Evaluating the Use of an RTOS to Reduce a Vehicle's Bill of Materials and Ensure Timing Correctness 2002-01-2212
On the face of it, the idea that software alone can reduce a vehicle's total bill of materials seems difficult to credit. However, when one examines the idea in detail, it becomes more plausible: according to analyst group Gartner Dataquest, 30% of the cost of constructing a new vehicle is in its electronic systems. A significant proportion of these electronic systems are electronic control units (ECUs) based around a microcontroller that contains an increasingly large amount of software. How the software is implemented on the microcontroller will has two key effects on ECU unit cost:
Software that leads to larger RAM requirements will typically increase the cost, particularly if the design results in a multi-chip implementation rather than a single chip implementation.
Software that demands higher performance from the microcontroller will typically increase the cost
The software design costs also have an effect on ECU cost, but this is amortized over the total production life of the ECU, and is low in comparison to hardware costs.
In this paper we shall show how the selection of an appropriate real-time operating system (RTOS) can lead to reductions in the performance requirements for a microcontroller in an ECU while maintaining low memory requirements, and consequently to a vehicle's overall bill of materials.

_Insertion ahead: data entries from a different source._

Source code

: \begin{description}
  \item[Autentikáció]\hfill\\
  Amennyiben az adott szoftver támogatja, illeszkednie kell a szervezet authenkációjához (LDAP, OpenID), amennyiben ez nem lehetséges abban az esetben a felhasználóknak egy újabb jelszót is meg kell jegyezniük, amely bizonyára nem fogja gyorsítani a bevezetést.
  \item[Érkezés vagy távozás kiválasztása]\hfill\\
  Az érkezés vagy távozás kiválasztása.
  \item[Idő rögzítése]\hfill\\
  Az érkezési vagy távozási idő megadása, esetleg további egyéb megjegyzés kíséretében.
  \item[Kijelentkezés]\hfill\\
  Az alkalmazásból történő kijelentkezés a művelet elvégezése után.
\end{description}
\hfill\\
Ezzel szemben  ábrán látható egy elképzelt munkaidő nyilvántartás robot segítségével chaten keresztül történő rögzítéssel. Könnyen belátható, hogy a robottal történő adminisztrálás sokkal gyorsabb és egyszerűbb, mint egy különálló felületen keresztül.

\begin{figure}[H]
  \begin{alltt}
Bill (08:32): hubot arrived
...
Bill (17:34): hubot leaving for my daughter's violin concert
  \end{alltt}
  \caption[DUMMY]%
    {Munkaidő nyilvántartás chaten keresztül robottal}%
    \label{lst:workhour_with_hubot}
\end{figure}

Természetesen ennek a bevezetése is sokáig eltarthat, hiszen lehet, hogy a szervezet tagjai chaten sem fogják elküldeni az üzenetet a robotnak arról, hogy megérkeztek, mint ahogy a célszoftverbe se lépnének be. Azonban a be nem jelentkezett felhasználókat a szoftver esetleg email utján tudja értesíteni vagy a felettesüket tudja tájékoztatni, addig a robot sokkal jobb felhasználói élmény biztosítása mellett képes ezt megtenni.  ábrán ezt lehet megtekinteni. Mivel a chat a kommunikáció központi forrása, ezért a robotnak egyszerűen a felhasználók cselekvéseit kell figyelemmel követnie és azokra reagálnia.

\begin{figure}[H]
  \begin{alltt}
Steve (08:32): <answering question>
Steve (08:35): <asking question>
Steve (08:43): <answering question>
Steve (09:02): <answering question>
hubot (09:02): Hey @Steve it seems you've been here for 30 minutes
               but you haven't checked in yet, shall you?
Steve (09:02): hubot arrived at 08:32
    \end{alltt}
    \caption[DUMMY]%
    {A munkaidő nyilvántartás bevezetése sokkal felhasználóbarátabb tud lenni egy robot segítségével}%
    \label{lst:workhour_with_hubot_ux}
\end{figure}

Use of appropriate timing analysis technologies in conjunction with an RTOS that is capable of being analyzed can also assist in achieving cost reductions while improving the reliability of the application. This also will be discussed.
This paper assumes that any RTOS being selected will certified to comply with the OSEK/VDX OS standard[OSEK00], as such RTOSs offer many advantages to ECU developer over an RTOS with a proprietary interface. Furthermore, vehicle manufacturers are increasingly demanding ECU manufacturers use OSEK-compliant solutions.